Get started with the USAJOBS Resume Builder

USAJOBS Resume Builder is formatted to ensure that you include all the information required by federal agencies for your application. USAJOBS also allows you to upload your own document to your account.

Get more information and a tutorial on the USAJOBS Resume Builder.

Federal resume overview

  • This is your best marketing tool, emphasize your strengths.
  • Highlight relevant knowledge, skills, and attributes where you may not have directly relevant experience.
  • State the facts. Avoid belief or judgment statements.
  • Customize your resume to each job.
  • Focus on areas where your previous experience or education overlaps with the experience or education described in the Job Vacancy Announcement.
  • Provide sufficient detail but use concise language. Avoid information that does not add substance.
  • Use headings to guide the reader.
  • Federal resumes are typically longer than the 2-page private sector resume.

Steps for building an effective federal resume

1. Understand the job

Know the job you are applying for, and type of work you'd perform. Understand what hiring managers consider when determining whether candidates are qualified for a job.

Gather job information:

Obtain the Job Opportunity Announcement at www.USAJOBS.gov and analyze the Duties, Requirements, and Qualifications sections; the locations, security clearances, physical demands, and the organization’s website.

Pay attention to keywords:

You could be the most qualified person for a job, but be lost in a sea of applicants without the right keywords. Before starting your resume, study Job Vacancy Announcements to determine important keywords. Review several job announcements and their questions for your ideal job. Find knowledge, skills, experience, education and other credentials important in your career field.

2. Consider your qualifications

Your qualifications will be evaluated in three primary ways:

  • Your previous experience (paid and unpaid)
  • Your level of education
  • Training

So before you start writing the resume, think broadly about all of the things that might make you qualified for a job.

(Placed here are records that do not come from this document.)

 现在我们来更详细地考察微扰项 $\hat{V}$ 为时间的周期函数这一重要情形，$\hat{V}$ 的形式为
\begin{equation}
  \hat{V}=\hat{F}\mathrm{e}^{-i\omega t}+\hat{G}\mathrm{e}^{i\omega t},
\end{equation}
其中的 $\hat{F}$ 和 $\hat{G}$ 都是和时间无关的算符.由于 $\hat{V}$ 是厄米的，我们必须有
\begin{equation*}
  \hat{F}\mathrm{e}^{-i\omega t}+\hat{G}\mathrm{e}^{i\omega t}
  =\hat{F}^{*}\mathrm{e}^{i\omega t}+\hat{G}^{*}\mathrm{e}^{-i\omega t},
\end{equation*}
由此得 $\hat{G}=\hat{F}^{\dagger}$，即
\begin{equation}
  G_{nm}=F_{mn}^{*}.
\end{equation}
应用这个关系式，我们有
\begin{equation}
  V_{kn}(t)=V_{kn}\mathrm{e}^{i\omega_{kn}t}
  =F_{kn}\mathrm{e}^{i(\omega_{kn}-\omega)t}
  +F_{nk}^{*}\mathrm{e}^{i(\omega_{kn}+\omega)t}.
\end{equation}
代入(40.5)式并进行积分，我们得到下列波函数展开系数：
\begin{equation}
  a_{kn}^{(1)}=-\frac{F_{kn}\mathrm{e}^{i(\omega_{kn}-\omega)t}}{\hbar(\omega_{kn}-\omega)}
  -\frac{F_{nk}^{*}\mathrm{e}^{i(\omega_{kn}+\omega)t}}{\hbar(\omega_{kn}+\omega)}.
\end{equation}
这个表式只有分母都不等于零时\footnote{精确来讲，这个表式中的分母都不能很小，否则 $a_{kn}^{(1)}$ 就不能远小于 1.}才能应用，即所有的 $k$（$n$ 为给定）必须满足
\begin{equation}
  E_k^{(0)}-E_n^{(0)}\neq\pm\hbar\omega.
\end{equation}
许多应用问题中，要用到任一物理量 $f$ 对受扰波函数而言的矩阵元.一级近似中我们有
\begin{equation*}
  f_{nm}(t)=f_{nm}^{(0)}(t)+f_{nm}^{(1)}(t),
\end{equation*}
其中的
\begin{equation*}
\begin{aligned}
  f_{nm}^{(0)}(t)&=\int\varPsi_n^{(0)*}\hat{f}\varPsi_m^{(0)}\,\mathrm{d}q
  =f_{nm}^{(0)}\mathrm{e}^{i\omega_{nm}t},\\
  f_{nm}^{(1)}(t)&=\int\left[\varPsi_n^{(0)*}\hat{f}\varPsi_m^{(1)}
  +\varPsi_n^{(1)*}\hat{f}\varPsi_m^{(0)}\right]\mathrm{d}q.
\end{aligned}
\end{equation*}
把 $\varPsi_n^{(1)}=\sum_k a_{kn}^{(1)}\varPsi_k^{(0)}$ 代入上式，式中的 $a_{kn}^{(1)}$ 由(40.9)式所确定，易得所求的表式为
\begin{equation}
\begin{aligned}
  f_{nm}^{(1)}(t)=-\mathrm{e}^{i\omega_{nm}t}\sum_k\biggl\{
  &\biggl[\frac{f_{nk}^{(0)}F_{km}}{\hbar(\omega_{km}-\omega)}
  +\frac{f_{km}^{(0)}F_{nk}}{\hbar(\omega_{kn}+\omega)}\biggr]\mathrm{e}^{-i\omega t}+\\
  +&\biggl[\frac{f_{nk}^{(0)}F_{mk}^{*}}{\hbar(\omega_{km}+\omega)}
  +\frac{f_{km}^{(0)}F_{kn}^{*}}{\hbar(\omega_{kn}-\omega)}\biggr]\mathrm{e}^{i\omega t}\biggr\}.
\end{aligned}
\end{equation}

Look to sources such as your:

  • Job descriptions of jobs you've held previously
  • Supervisory reviews and feedback
  • Transcripts
  • Course feedback
  • Military honors
  • Awards and recognition
  • Customer acknowledgements
  • Survey results

Think outside the box and include experiences such as:

  • Leadership roles in social settings
  • Volunteer experiences
  • Projects
  • Professional/academic
  • Challenges/successes
  • Special assignments
  • Travel experiences

3. Use the USAJOBS Resume Builder

This is the preferred method since federal applications require more information than the private sector 1-2 page resume.

4. Create the basic outline and write job and personal information

Write the Job Information section and Personal Information section.

5. Write your experience

The experience section should demonstrate the quality of your experience, the complexity of work you performed, how independently you worked, the extent that your experience is related to the target job, and any outcomes, awards and recognition you received.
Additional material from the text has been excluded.